Let me be clear: My service member doesn’t work with all females. There are actually more than a few Gaylord Fockers in the military. To find and connect with other military spouses at the command, I’ve had to be intentional. Planning double dates with one of my service member’s male co-workers and his spouse has been key to finding a glimmer of community. Honestly, it feels like a win to find just one person in the same boat. She gets what it’s like to be married to a male nurse without either of us having to explain. And I’ll take a one-on-one with a milspouse at the local brewery over working a room at a command function any day.
Widen the Circle
I knew I needed more of a support network than one or two military spouses, which is the grand total of what I’ve found through intentional double dating. Getting involved in our local community means having friends from several areas of my life. Here’s where I have been successful in finding true community, and I mean, come over and sit on the couch while we drink wine until 10 p.m. friends:
- Other parents at my kids’ school
- Fellow parents cheering on the sidelines of our kids’ sports teams
- Community moms groups
- Fitness studio
- Book club
After jumping in and initiating conversation with many new friends, you can tell when you start to click with a few — which is the dream, as every military spouse knows. Soon, your calendar fills with sushi lunches, hiking dates, shopping excursions and movie nights. Hang on tight to those friends. They will see you through seasons of deployment, periods of long hours, weekends, and, everyone’s favorite, TDY. These friends might not necessarily be connected to the military, but they can help with carpool, dinner, and venting sessions just the same.

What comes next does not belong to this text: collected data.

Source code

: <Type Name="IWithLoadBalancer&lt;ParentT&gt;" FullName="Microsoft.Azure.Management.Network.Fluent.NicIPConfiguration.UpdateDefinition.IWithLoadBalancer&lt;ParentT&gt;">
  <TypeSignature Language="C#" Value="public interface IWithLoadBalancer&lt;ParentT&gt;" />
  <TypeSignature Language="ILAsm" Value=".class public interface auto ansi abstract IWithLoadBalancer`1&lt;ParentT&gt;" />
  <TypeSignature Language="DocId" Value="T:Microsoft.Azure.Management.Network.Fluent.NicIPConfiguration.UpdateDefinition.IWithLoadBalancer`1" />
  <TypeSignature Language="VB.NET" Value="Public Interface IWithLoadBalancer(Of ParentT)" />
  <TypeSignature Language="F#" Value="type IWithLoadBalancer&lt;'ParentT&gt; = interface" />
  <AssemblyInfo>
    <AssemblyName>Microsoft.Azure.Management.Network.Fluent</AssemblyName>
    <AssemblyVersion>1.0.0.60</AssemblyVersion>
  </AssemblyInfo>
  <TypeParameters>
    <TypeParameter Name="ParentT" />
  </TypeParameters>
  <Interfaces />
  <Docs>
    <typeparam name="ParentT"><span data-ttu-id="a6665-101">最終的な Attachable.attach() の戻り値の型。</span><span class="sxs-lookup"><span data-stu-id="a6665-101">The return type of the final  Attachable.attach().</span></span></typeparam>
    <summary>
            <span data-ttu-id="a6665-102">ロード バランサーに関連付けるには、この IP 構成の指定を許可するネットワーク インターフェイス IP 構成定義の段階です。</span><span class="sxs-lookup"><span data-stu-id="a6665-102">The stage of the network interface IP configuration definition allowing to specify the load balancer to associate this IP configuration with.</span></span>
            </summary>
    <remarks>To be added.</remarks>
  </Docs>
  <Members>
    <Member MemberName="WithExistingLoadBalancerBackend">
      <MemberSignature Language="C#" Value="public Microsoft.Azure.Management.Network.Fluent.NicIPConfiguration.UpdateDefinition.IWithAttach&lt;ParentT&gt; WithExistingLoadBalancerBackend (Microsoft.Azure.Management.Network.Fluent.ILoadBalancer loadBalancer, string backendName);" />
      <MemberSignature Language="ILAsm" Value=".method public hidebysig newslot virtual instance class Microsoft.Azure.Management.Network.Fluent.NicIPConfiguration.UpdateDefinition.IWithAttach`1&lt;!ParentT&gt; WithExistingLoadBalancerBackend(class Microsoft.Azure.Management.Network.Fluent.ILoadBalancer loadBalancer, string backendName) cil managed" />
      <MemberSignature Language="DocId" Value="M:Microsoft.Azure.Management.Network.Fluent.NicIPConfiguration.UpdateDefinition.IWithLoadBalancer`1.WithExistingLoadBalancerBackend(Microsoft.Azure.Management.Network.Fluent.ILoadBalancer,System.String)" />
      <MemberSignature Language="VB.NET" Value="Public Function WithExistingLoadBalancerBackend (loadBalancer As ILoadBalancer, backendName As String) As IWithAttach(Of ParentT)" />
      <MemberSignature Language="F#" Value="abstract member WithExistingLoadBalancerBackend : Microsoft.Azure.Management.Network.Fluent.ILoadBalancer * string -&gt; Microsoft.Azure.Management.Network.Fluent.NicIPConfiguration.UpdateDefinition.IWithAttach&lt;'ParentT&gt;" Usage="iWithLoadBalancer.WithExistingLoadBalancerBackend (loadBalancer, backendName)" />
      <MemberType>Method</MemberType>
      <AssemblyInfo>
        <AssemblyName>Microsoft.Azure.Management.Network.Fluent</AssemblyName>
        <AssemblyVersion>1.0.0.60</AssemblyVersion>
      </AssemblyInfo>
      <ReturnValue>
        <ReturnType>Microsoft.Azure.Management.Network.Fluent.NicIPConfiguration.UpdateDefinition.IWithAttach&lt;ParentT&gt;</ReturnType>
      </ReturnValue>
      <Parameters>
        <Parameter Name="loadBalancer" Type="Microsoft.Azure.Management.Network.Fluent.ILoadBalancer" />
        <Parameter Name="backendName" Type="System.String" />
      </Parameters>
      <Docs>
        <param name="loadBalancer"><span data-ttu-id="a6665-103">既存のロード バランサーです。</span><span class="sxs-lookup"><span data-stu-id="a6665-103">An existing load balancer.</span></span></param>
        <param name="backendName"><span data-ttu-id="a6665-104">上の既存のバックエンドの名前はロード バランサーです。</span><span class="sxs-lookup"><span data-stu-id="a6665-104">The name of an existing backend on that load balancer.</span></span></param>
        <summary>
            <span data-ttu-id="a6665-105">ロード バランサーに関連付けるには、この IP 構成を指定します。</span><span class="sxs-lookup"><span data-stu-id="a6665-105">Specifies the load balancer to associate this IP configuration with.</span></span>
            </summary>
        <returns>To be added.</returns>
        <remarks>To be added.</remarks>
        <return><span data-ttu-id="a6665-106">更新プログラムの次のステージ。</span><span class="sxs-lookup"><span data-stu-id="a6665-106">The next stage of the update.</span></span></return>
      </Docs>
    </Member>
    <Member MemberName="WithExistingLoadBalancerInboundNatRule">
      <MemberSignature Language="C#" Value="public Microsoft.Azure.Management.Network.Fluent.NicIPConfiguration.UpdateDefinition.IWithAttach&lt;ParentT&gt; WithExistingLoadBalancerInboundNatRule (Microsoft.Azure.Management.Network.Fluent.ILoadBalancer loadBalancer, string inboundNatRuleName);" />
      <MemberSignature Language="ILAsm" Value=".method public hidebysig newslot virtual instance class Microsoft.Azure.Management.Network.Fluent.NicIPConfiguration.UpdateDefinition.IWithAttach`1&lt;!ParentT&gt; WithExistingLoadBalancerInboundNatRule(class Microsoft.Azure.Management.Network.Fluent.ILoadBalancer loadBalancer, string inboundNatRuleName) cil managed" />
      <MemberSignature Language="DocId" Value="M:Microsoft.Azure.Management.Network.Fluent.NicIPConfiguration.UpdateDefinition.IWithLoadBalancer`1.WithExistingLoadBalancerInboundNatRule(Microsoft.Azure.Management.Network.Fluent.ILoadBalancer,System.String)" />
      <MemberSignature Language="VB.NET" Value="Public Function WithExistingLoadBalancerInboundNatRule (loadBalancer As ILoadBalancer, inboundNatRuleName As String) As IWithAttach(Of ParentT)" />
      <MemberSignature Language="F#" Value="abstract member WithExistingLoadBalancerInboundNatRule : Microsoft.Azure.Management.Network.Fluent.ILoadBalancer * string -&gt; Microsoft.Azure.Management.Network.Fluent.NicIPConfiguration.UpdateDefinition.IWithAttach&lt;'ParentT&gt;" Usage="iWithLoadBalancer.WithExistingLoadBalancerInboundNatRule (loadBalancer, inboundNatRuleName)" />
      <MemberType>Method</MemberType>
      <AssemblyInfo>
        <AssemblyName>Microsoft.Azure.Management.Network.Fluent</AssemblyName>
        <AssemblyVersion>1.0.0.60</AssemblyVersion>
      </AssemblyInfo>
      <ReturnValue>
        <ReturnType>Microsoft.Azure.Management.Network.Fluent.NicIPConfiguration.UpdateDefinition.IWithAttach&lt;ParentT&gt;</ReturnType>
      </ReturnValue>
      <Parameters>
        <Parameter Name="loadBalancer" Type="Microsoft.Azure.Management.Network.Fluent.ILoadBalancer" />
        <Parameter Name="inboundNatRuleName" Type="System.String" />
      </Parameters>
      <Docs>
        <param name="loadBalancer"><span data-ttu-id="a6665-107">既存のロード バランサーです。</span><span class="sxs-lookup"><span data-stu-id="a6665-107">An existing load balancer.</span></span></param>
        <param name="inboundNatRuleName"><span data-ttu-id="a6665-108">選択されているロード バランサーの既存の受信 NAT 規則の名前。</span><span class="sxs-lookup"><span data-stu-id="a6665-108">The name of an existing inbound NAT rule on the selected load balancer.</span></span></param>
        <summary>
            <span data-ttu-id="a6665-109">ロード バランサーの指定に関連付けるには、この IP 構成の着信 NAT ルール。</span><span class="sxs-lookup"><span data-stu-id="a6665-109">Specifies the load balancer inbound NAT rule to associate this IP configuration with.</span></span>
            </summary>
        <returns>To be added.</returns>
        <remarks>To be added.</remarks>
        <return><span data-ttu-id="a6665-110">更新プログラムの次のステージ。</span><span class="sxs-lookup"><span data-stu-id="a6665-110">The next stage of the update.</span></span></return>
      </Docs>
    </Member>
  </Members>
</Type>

Because my service member has co-workers who are mainly female, I don’t have a sense of connection to the other spouses at the command, and with that comes a ton of freedom. Of course, I could track down whoever is in charge of social events and insert myself as a volunteer. But nobody is asking, so there’s no pressure whatsoever. I absolutely believe in giving back to the military community and volunteer my time with organizations and networks of my choosing. This works better for me than obligatory coffee dates and bake sales.
Finding your tribe on this milspouse journey can feel downright isolating at times. Sometimes finding community means proactively seeking community. When your tribe doesn’t look like the traditional military tribe, it’s normal to feel like you’re missing out on spouse clubs and crafting table centerpieces for the ball. If that’s the case, remind yourself that you’ve been busy building a strong, supportive community in a non-traditional way, at least for military life. Then, look around, see a richly diverse friend circle. You can’t get that in a phone tree binder.